Quanto a estratégias práticas e concretas para reduzir a carga emocional sem abandonar o site, considerando seu tempo limitado, sugiro algumas ações imediatas. É fundamental estabelecer limites claros e proteger seu tempo de descanso. Isso pode significar definir um número máximo de sessões noturnas por semana, criar horários fixos para responder a mensagens (e não fora deles) e designar um dia da semana totalmente livre de qualquer atividade do site. A autogestão do site é desafiadora, então avalie a possibilidade de automatizar ou terceirizar tarefas administrativas e de marketing, mesmo que de forma inicial e pontual, para aliviar essa carga. Para lidar com o impacto emocional direto do atendimento, implemente rituais de transição após cada sessão, como lavar o rosto, fazer alguns alongamentos ou anotar brevemente suas impressões para 'deixar' a sessão no papel. Isso ajuda a criar uma separação psicológica. Sua prática de terapia de dança é um recurso valioso.
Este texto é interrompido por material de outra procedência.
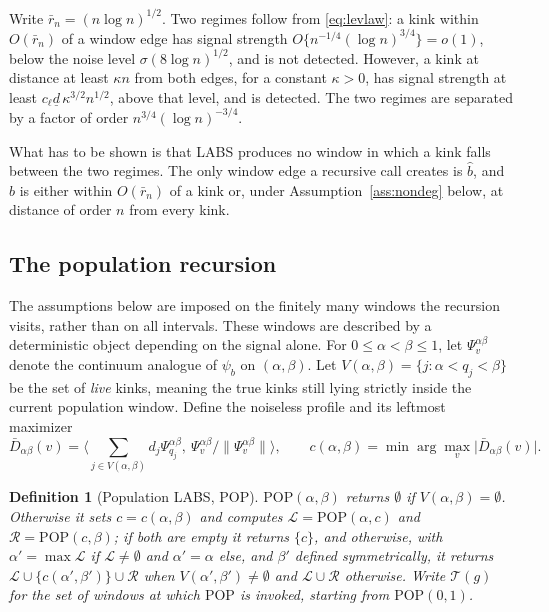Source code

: \documentclass[12pt, a4paper]{article}
\newtheorem{defin}{Definition}[section]
\begin{document}
Write $\bar r_n = (n \log n)^{1/2}$. Two regimes follow from \eqref{eq:levlaw}: a kink within $O(\bar r_n)$ of a window edge has signal strength $O\{n^{-1/4}(\log n)^{3/4}\}=o(1)$, below the noise level $\sigma(8\log n)^{1/2}$, and is not detected. However, a kink at distance at least $\kappa n$ from both edges, for a constant $\kappa>0$, has signal strength at least $c_\ell\underline d\,\kappa^{3/2}n^{1/2}$, above that level, and is detected. The two regimes are separated by a factor of order $n^{3/4}(\log n)^{-3/4}$.

What has to be shown is that LABS produces no window in which a kink falls between the two regimes. The only window edge a recursive call creates is $\hat b$, and $\hat b$ is either within $O(\bar r_n)$ of a kink or, under Assumption~\ref{ass:nondeg} below, at distance of order $n$ from every kink.

\subsection{The population recursion}

The assumptions below are imposed on the finitely many windows the recursion visits, rather than on all intervals. These windows are described by a deterministic object depending on the signal alone. For $0\leq\alpha<\beta\leq1$, let $\Psi^{\alpha\beta}_v$ denote the continuum analogue of $\psi_b$ on $(\alpha,\beta)$. Let $V(\alpha,\beta)=\{j:\alpha<q_j<\beta\}$ be the set of \emph{live} kinks, meaning the true kinks still lying strictly inside the current population window. Define the noiseless profile and its leftmost maximizer
\begin{equation}
\label{eq:popprofile}
\bar D_{\alpha\beta}(v) = \Big\langle \sum_{j \in V(\alpha,\beta)} d_j \Psi^{\alpha\beta}_{q_j}, \ \Psi^{\alpha\beta}_v \big/ \|\Psi^{\alpha\beta}_v\| \Big\rangle, \qquad c(\alpha,\beta) = \min \arg\max_{v} \big| \bar D_{\alpha\beta}(v) \big| .
\end{equation}

\begin{defin}[Population LABS, POP]
\label{def:pop}
$\mathrm{POP}(\alpha,\beta)$ returns $\emptyset$ if $V(\alpha,\beta) = \emptyset$. Otherwise it sets $c = c(\alpha,\beta)$ and computes $\mathcal{L} = \mathrm{POP}(\alpha,c)$ and $\mathcal{R} = \mathrm{POP}(c,\beta)$; if both are empty it returns $\{c\}$, and otherwise, with $\alpha' = \max \mathcal{L}$ if $\mathcal{L} \neq \emptyset$ and $\alpha' = \alpha$ else, and $\beta'$ defined symmetrically, it returns $\mathcal{L} \cup \{ c(\alpha',\beta') \} \cup \mathcal{R}$ when $V(\alpha',\beta') \neq \emptyset$ and $\mathcal{L} \cup \mathcal{R}$ otherwise. Write $\mathcal{T}(g)$ for the set of windows at which $\mathrm{POP}$ is invoked, starting from $\mathrm{POP}(0,1)$.
\end{defin}
\end{document}

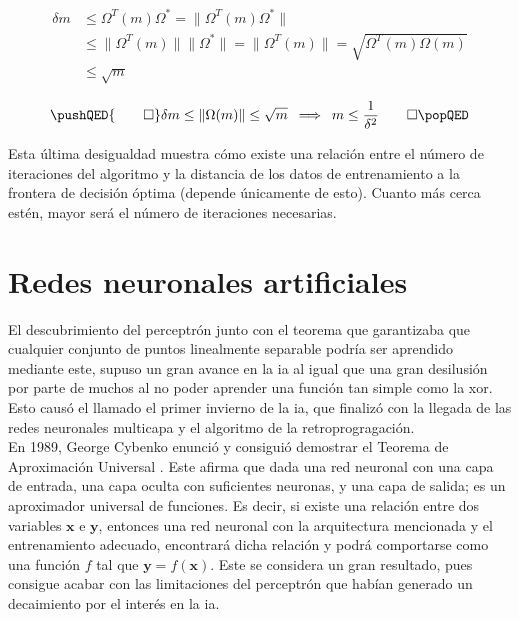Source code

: 		\begin{align*}
			\boxed{\delta m} &\leq \Omega^T(m)\Omega^* = \|\Omega^T(m)\Omega^*\|\\
			&\leq \|\Omega^T(m)\| \|\Omega^*\| = \|\Omega^T(m)\| = \sqrt{\Omega^T(m)\Omega(m)}\\
			& \leq \boxed{\sqrt{m}} 
		\end{align*}
		
		$$
		\pushQED{\qed} 
		\delta m \leq \|\Omega(m)\| \leq \sqrt{m} \,\,\, \Longrightarrow \,\,\, m \leq \frac{1}{\delta^2}\qedhere
		\popQED
		$$ 
		
		Esta última desigualdad muestra cómo existe una relación entre el número de iteraciones del algoritmo y la distancia de los datos de entrenamiento a la frontera de decisión óptima (depende únicamente de esto). Cuanto más cerca estén, mayor será el número de iteraciones necesarias. 
		
	\section{Redes neuronales artificiales}
	
		El descubrimiento del perceptrón junto con el teorema que garantizaba que cualquier conjunto de puntos linealmente separable podría ser aprendido mediante este, supuso un gran avance en la \gls{ia} al igual que una gran desilusión por parte de muchos al no poder aprender una función tan simple como la \gls{xor}. Esto causó el llamado el primer invierno de la \gls{ia}, que finalizó con la llegada de las redes neuronales multicapa y el algoritmo de la retroprogragación. \\
		
		En 1989, George Cybenko enunció y consiguió demostrar el Teorema de Aproximación Universal \cite{teoremaAproximacion}. Este afirma que dada una red neuronal con una capa de entrada, una capa oculta con suficientes neuronas, y una capa de salida; es un aproximador universal de funciones. Es decir, si existe una relación entre dos variables $\textbf{x}$ e $\textbf{y}$, entonces una red neuronal con la arquitectura mencionada y el entrenamiento adecuado, encontrará dicha relación y podrá comportarse como una función $f$ tal que $\textbf{y} = f(\textbf{x})$. Este se considera un gran resultado, pues consigue acabar con las limitaciones del perceptrón que habían generado un decaimiento por el interés en la \gls{ia}. \\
Priorize e proteja esse tempo na sua agenda como um compromisso inegociável de autocuidado, mesmo que seja por um período mais curto do que o ideal. A atividade física e expressiva é uma forte aliada contra o estresse e a ansiedade. Em relação ao medo de perder a empatia, reflita se essa crença é factual. Oferecer um serviço sustentável, com preços justos, não diminui sua compaixão; pelo contrário, permite que você continue ajudando de forma consistente e saudável. Considere criar uma política de bolsas ou descontos para um número limitado de casos, em vez de generalizar valores baixos para todos. Por fim, ampliar seu suporte profissional através de supervisão clínica é uma estratégia essencial para quem trabalha com populações vulneráveis. A supervisão oferece um espaço para processar as emoções despertadas pelo trabalho, receber orientação técnica e prevenir o isolamento e a fadiga por compaixão. Mesmo com pouco tempo, uma sessão mensal pode fazer uma diferença significativa. Lembre-se de que cuidar de si mesmo não é um desvio do seu propósito, mas a base que sustenta sua capacidade de cuidar dos outros a longo prazo.